◆ Your objective
Reproduce the listing below exactly. Pictures do not belong in the copy.

◆ Task inputs

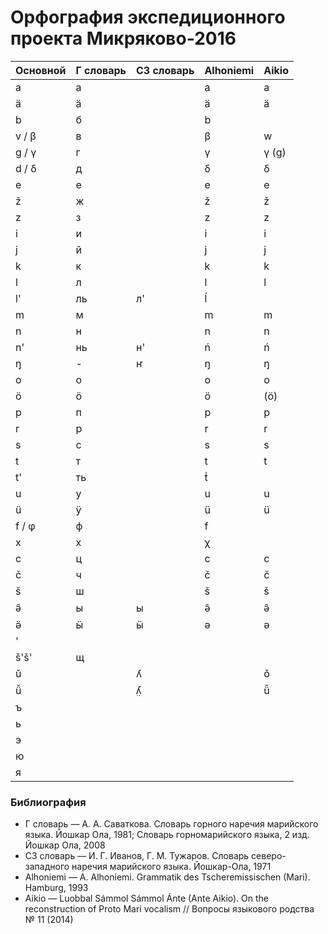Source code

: ﻿# Орфография экспедиционного проекта Микряково-2016

Основной | Г словарь | СЗ словарь | Alhoniemi | Aikio
---------|-----------|------------|-----------|------
a | а |  | a | a
ä | ӓ |  | ä | ä
b | б |  | b | 
v / β | в |  | β | w
g / γ | г |  | γ | γ (g)
d / δ | д |  | δ | δ
e | е |  | e | e
ž | ж |  | ž | ž
z | з |  | z | z
i | и |  | i | i
j | й |  | j | j
k | к |  | k | k
l | л |  | l | l
l' | ль | л' | ĺ | 
m | м |  | m | m
n | н |  | n | n
n' | нь | н' | ń | ń
ŋ | - | ҥ | ŋ | ŋ
o | о |  | o | o
ö | ӧ |  | ö | (ö)
p | п |  | p | p
r | р |  | r | r
s | с |  | s | s
t | т |  | t | t
t' | ть |  | t́ | 
u | у |  | u | u
ü | ӱ |  | ü | ü
f / φ | ф |  | f | 
x | х |  | χ | 
c | ц |  | c | c
č | ч |  | č | č
š | ш |  | š | š
ə̑ | ы | ы | ə̑ | ə̑
ə̈ | ӹ | ӹ | ə | ə
' |  |  |  | 
š'š' | щ |  |  | 
ŭ |  | ʎ |  | ŏ
ü̆ |  | ʎ̤ |  | ü̆
 | ъ |  |  | 
 | ь |  |  | 
 | э |  |  | 
 | ю |  |  | 
 | я |  |  | 

 
### Библиография
* Г словарь — А. А. Саваткова. Словарь горного наречия марийского языка. Йошкар Ола, 1981; Словарь горномарийского языка, 2 изд. Йошкар Ола, 2008
* СЗ словарь — И. Г. Иванов, Г. М. Тужаров. Словарь северо-западного наречия марийского языка. Йошкар-Ола, 1971
* Alhoniemi — A. Alhoniemi. Grammatik des Tscheremissischen (Mari). Hamburg, 1993
* Aikio — Luobbal Sámmol Sámmol Ánte (Ante Aikio). On the reconstruction of Proto Mari vocalism // Вопросы языкового родства № 11 (2014)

◆ Output for this exercise
Source code

: ﻿# Орфография экспедиционного проекта Микряково-2016

Основной | Г словарь | СЗ словарь | Alhoniemi | Aikio
---------|-----------|------------|-----------|------
a | а |  | a | a
ä | ӓ |  | ä | ä
b | б |  | b | 
v / β | в |  | β | w
g / γ | г |  | γ | γ (g)
d / δ | д |  | δ | δ
e | е |  | e | e
ž | ж |  | ž | ž
z | з |  | z | z
i | и |  | i | i
j | й |  | j | j
k | к |  | k | k
l | л |  | l | l
l' | ль | л' | ĺ | 
m | м |  | m | m
n | н |  | n | n
n' | нь | н' | ń | ń
ŋ | - | ҥ | ŋ | ŋ
o | о |  | o | o
ö | ӧ |  | ö | (ö)
p | п |  | p | p
r | р |  | r | r
s | с |  | s | s
t | т |  | t | t
t' | ть |  | t́ | 
u | у |  | u | u
ü | ӱ |  | ü | ü
f / φ | ф |  | f | 
x | х |  | χ | 
c | ц |  | c | c
č | ч |  | č | č
š | ш |  | š | š
ə̑ | ы | ы | ə̑ | ə̑
ə̈ | ӹ | ӹ | ə | ə
' |  |  |  | 
š'š' | щ |  |  | 
ŭ |  | ʎ |  | ŏ
ü̆ |  | ʎ̤ |  | ü̆
 | ъ |  |  | 
 | ь |  |  | 
 | э |  |  | 
 | ю |  |  | 
 | я |  |  | 

 
### Библиография
* Г словарь — А. А. Саваткова. Словарь горного наречия марийского языка. Йошкар Ола, 1981; Словарь горномарийского языка, 2 изд. Йошкар Ола, 2008
* СЗ словарь — И. Г. Иванов, Г. М. Тужаров. Словарь северо-западного наречия марийского языка. Йошкар-Ола, 1971
* Alhoniemi — A. Alhoniemi. Grammatik des Tscheremissischen (Mari). Hamburg, 1993
* Aikio — Luobbal Sámmol Sámmol Ánte (Ante Aikio). On the reconstruction of Proto Mari vocalism // Вопросы языкового родства № 11 (2014)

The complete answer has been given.